With the table butted against the table saw and the wheels locked, it was pretty solid. However, it I use the miter gauge or (once I have built it) the cross-cut sled, there will be a problem because the outfeed table has no slots. Moreover, if I do rout grooves for the miter-guide to follow, getting them to line up every time with the saw could be a pain (see above about casters).

One solution would be to use the back rail of the table saw, which has a series of 12 mm holes in it for no obvious purpose. I assume the back rail on my 36” PCS is the front rail on the contractor saw or something like that to ease manufacturing. Net net, there are these holes, spaced about 8” apart. I could use two about 16” a part and run a 1 1/2” x 3/16” bolt up through it. I could bore two corresponding holes in the table’s edge and I have some registration pins. I’ll use the table a little and see if it is worth it. In the meantime, I marked the grooves for the miter slots, making them a little over-size, routed them out and I was done.

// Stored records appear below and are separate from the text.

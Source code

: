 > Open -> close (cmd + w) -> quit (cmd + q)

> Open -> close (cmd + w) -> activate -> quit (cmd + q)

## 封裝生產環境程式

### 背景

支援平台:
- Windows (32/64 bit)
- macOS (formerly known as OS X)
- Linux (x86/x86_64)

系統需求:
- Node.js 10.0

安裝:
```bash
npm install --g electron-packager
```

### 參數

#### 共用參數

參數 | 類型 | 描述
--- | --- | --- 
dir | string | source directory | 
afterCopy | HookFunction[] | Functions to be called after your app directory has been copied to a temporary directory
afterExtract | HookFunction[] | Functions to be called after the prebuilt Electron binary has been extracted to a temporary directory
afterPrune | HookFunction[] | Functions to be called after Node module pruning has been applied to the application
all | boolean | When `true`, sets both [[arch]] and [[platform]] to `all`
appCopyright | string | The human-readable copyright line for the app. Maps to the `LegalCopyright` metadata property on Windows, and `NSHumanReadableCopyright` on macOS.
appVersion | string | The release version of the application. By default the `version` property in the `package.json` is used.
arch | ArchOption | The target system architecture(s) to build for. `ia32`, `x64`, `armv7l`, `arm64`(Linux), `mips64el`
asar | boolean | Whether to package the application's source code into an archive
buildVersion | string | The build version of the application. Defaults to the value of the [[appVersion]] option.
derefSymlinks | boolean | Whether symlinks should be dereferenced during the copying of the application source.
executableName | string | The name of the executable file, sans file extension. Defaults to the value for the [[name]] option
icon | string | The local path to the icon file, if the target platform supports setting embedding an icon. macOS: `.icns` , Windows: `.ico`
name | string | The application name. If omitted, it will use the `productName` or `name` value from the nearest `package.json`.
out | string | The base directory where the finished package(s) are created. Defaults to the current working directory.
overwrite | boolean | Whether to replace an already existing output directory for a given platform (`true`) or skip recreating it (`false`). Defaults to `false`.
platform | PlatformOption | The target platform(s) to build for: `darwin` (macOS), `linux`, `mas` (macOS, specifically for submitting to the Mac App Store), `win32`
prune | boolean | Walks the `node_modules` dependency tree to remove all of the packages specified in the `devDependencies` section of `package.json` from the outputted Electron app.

Well, this has run on longer than I intended, so let’s say that simply varnishing (varathane) is an area where I still have much to learn. I put on a coat with the brush I had handy and that turned out to be an error. It was a old nylon brush of dubious quality and, as I had taken longer on the outfeed table than I had expected, I was impatient. Lesson: use a foam brush and go SLOW. Otherwise it is bubble city. But a little extra work with the orbital sander and another coat and it was finally done! Whew. Here’s what it looks like:

So how many lessons did we learn? Let’s see… wrong cut-list, wrong side up during cuts, wrong blade in the saw, 1/8” too high, improper location of the casters, casters on the wrong end, too hasty and wrong brush with varathane. Hmm, 7 errors on a simple cart. Not bad. :-) A good set of lessons! Good news is the new outfeed table works great.

And the second cart (for the planer) was built in half the time, with none of the errors above – amazingly enough. There are more carts a coming (drill press, clamps), but first, I want to get started on the workbench so it’s time to start ripping up those 2×12s.

Next time: The Wall Goes Up!

-- Ric, N. Illinois "Design thrice, measure twice, cut once... slap forehead, start over"



1 comment so far

View GrandpaLen's profile

GrandpaLen

1519 posts in 930 days


#1 posted 04-15-2012 04:58 PM

DrPuk,

Those are very nice roll around carts and stands you’re building, should serve you well.
We have all had those “Ah-ha!” moments during a build and sometimes you can’t
“unring that bell”, in your case, you recovered remarkably well.

Two of my favorites quotes are;

“Good judgement comes from experience. Experience comes from bad judgement”.

” It’s not so much how bad you screw up, but how well you can recover.”

Work Safe and have Fun. – Len

-- Mother Nature should be proud of what you've done with her tree. - Len ...just north of a stone's throw from the oHIo, river that is, in So. Indiana.